Noise resilient quantum interface based on QND interaction

TL;DR

This paper introduces a noise-resilient quantum interface protocol utilizing QND interactions for perfect, deterministic state transfer between light and matter systems, applicable in quantum memory and sensing.

Contribution

It presents a novel quantum interface scheme based on QND interactions that achieves perfect state transfer regardless of noise or interaction strength, with both deterministic and probabilistic versions.

Findings

Achieves perfect, deterministic state transfer with minimal interaction strength.

Proposes a probabilistic version eliminating the need for feed-forward correction.

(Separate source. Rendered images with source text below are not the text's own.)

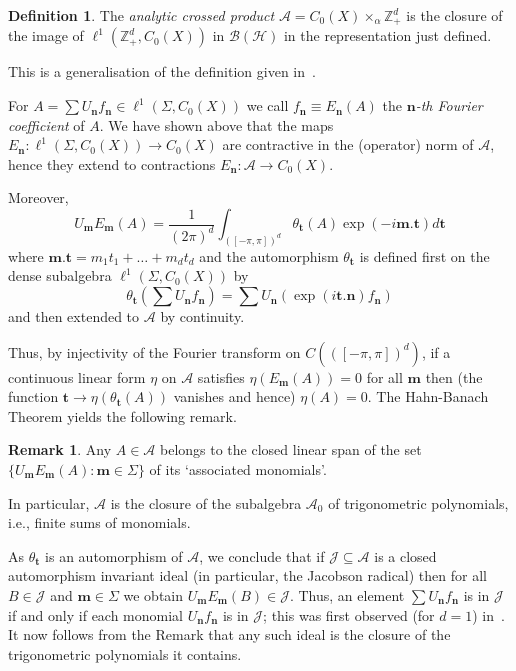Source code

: \documentclass[12pt]{amsart}
\theoremstyle{definition}
\newtheorem{definition}[theorem]{Definition}
\newtheorem*{remark}{Remark}
\newcommand{\mcA}{\mathcal{A}}
\newcommand{\mcJ}{\mathcal{J}}
\newcommand{\bbZ}{\mathbb{Z}}
\newcommand{\BH}{\mathcal{B}(\mathcal{H})}
\newcommand{\bo}[1]{\mathbf{#1}}
\newcommand{\bom}{\mathbf{m}}
\newcommand{\bon}{\mathbf{n}}
\newcommand{\gS}{{\Sigma}}
\begin{document}
\begin{definition}
The \emph{analytic crossed product}
$\mcA = C_0(X)\times_\alpha\bbZ_+^d$ is the closure of the image of
$\ell^1(\bbZ_+^d,C_0(X))$ in $\BH$ in the representation
just defined.
\end{definition}

This is a generalisation of the definition given in~\cite{Pet88a}.

\medskip

For $A=\sum U_{\bon}f_{\bon} \in\ell^1(\gS,C_0(X))$ we call
$f_{\bon}\equiv E_{\bon}(A)$ the \emph{${\bon}$-th Fourier
coefficient }of $A$. We have shown above that the maps
$E_{\bon}:\ell^1(\gS,C_0(X))\rightarrow C_0(X)$ are contractive
in the (operator) norm of $\mcA$, hence they extend to
contractions $E_{\bon}:\mcA\to C_0(X)$.

Moreover,
\[
U_{\bom} E_{\bom}(A) =
\frac{1}{(2 \pi)^d} \int_{([- \pi ,
\pi])^d}\theta_{\bo{t}}(A) \exp (-i\bo{m.t})d\bo{t}
\]
where $\bo{m.t} = m_1t_1+ \ldots + m_dt_d$ and the automorphism
$\theta_{\bo{t}}$ is defined first on the dense subalgebra
$\ell^1(\gS,C_0(X))$ by
\[
\theta_{\bo{t}} \left(\sum U_{\bon}f_{\bon} \right)
    = \sum U_{\bon} (\exp (i \bo{t.n}) f_{\bon})
\]
and then extended to $\mcA$ by continuity.

Thus, by injectivity of the Fourier transform on $C(([-\pi,\pi])^d)$,
if a continuous linear form $\eta$ on $\mcA$ satisfies
$\eta (E_{\bom}(A))=0$ for all $\bom$ then (the function
$\bo{t} \to \eta( \theta_{\bo{t}}(A))$ vanishes and hence)
$\eta(A)=0$.
The Hahn-Banach Theorem yields the following remark.

\begin{remark}\label{fej}
Any $A \in \mcA$ belongs to the closed linear span of the set
$\{U_{\bom} E_{\bom}(A) : \bom \in \gS \}$ of its
`associated monomials'.

In particular, $\mcA$ is the closure of the subalgebra $\mcA_0$ of
trigonometric polynomials, i.e., finite sums of monomials.
\end{remark}

As $\theta_{\bo{t}}$ is an automorphism of $\mcA$, we conclude
that if $\mcJ\subseteq \mcA$ is a closed automorphism invariant
ideal (in particular, the Jacobson radical) then for all $B\in\mcJ$
and $\bom\in\gS$ we obtain $U_{\bom}E_{\bom}(B) \in\mcJ$.
Thus, an element $\sum U_{\bon}f_{\bon} $ is in $\mcJ$ if and only
if each monomial $U_{\bon}f_{\bon} $ is in $\mcJ$;
this was first observed (for $d=1$) in~\cite[Proposition~2.1]{Muh83}.
It now follows from the Remark that any such ideal is the closure
of the trigonometric polynomials it contains.
\end{document}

Applicable to quantum memory and quantum sensing applications.

Abstract

We propose a quantum interface protocol based on two quantum-non-demolition interactions (QND) arranged either in sequence or in parallel. Since the QND coupling arises naturally in interactions between light and a macroscopic ensemble of atoms, or between light and a micro-mechanical oscillator, the proposed interface is capable of transferring a state of light onto these matter systems. The transfer itself is perfect and deterministic for any quantum state, for arbitrarily small interaction strengths, and for arbitrarily large noise of the target system. It requires an all-optical pre-processing, requiring a coupling stronger than that between the light and the matter, and a displacement feed-forward correction of the matter system. We also suggest a probabilistic version of the interface, which eliminates the need for the feed-forward correction at a cost of reduced success rate. An application of the interface can be found in construction of a quantum memory, or in the state preparation for quantum sensing.